3) Also a question of quality. I want to rely on what I’m reading. It is learning material. You should consider this. Users expect that learning material is proper. (That is what you get on other language learning websites.)
4) I agree.
What I dislike is the impression that providers do a quick upload don’t worrying about quality and do an upload in 2 minutes. Some members including me work hours on one lesson to offer quality learning.
I think LingQ should not only offer quantity. Now that we have so much quantity for a lot of languages LingQ should consider to focus on quality.
Noted Vera. Ultimately what matters the most is user satisfaction and introducing a system for users to evaluate content will so,ve a lot of problems. Eventually we would hope to eliminate content that got a low score. But that is in the future.
I’d add “setting up the accent of the lesson”.
I know that many (maybe most) of you don’t bother about the accent (and pronunciation for that matter). But it’d be nice to have a library with the accent on each lesson (many many lessons don’t even have one set up).
I’m guessing many people upload content in a language that they aren’t even studying and have no knowledge of. So Vera’s requests are maybe too much to ask.
Good point Berta. Providers should add accents where possible and we are going in and adding accents where we can, as we adjust the difficulty levels. I hope other members can do the same.
Every incremental step in improving the library is good, and gradually it will all get better.
This is not a problem but a suggestion: I would like to filter for spontaneous material- conversations or otherwise that are transcribed after the fact, and not read into the microphone.
Ideally, this type of content will be in the conversations and interviews or podcasts types.
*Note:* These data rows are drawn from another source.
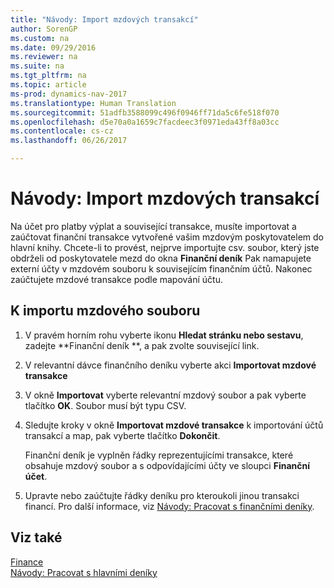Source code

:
 ```yaml
---
title: "Návody: Import mzdových transakcí"
author: SorenGP
ms.custom: na
ms.date: 09/29/2016
ms.reviewer: na
ms.suite: na
ms.tgt_pltfrm: na
ms.topic: article
ms-prod: dynamics-nav-2017
ms.translationtype: Human Translation
ms.sourcegitcommit: 51adfb3588099c496f0946ff71da5c6fe518f070
ms.openlocfilehash: d5e70a0a1659c7facdeec3f0971eda43ff8a03cc
ms.contentlocale: cs-cz
ms.lasthandoff: 06/26/2017

---
```


# <a name="how-to-import-payroll-transactions"></a>Návody: Import mzdových transakcí
Na účet pro platby výplat a související transakce, musíte importovat a zaúčtovat finanční transakce vytvořené vašim mzdovým poskytovatelem do hlavní knihy. Chcete-li to provést, nejprve importujte csv. soubor, který jste obdrželi od poskytovatele mezd do okna **Finanční deník** Pak namapujete externí účty v mzdovém souboru k souvisejícím finančním účtů. Nakonec zaúčtujete mzdové transakce podle mapování účtu.

## <a name="to-import-a-payroll-file"></a>K importu mzdového souboru
1. V pravém horním rohu vyberte ikonu **Hledat stránku nebo sestavu**, zadejte **Finanční deník **, a pak zvolte související link.
2. V relevantní dávce finančního deníku vyberte akci **Importovat mzdové transakce**
3. V okně **Importovat** vyberte relevantní mzdový soubor a pak vyberte tlačítko **OK**. Soubor musí být typu CSV. 
4. Sledujte kroky v okně **Importovat mzdové transakce** k importování účtů transakcí a map, pak vyberte tlačítko **Dokončit**.

    Finanční deník je vyplněn řádky reprezentujícími transakce, které obsahuje mzdový soubor a s odpovídajícími účty ve sloupci **Finanční účet**.
4. Upravte nebo zaúčtujte řádky deníku pro kteroukoli jinou transakci financí. Pro další informace, viz [Návody: Pracovat s finančními deníky](ui-work-general-journals.md).   

## <a name="see-also"></a>Viz také
[Finance](finance-setup.md)  
[Návody: Pracovat s hlavními deníky](ui-work-general-journals.md)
We will see if this can be standardized across all languages.
Re. quality with text/audio, I don’t think it matters a great deal for higher-level content (certainly it does for beginner content, I agree they should be identical here). Indeed it’s just not practical when you’re importing very large collections. The Yvan Amar series I’m currently working on has over 1,000 lessons and the audio does not always match the text. However, if I corrected every single lesson so they were identical it would take me far too much time. I wouldn’t do it basically.
As an intermediate/advanced learner of French, these differences don’t matter to me. In fact I find that my brain notices them, is more alert to them and I am convinced this improves my overall learning experience.
I am fixing the level of the ItalianLingQ podcast and at the same time adding the accent. The problem is when people with different accents (e.g. an Italian from the North and one from the South) speak in the same podcast. This has been the case for an audiobook I started uploading some months ago. In such a case I leave the field empty. Maybe there could be an option to choose more than one accent in the future.
Michele, what I’ve been doing is either leaving it blank or selecting the accent that is less popular. For example, one conversation between a New Zealander and a Canadian had equal representation of each accent throughout the talk, but the New Zealand accent is more rare in the library.
Fully agreed Jamie, and I also find that when I discover mistakes or strange things in advanced content, this helps me to notice this in subsequent content.
On the other hand, beginner content should have fewer errors.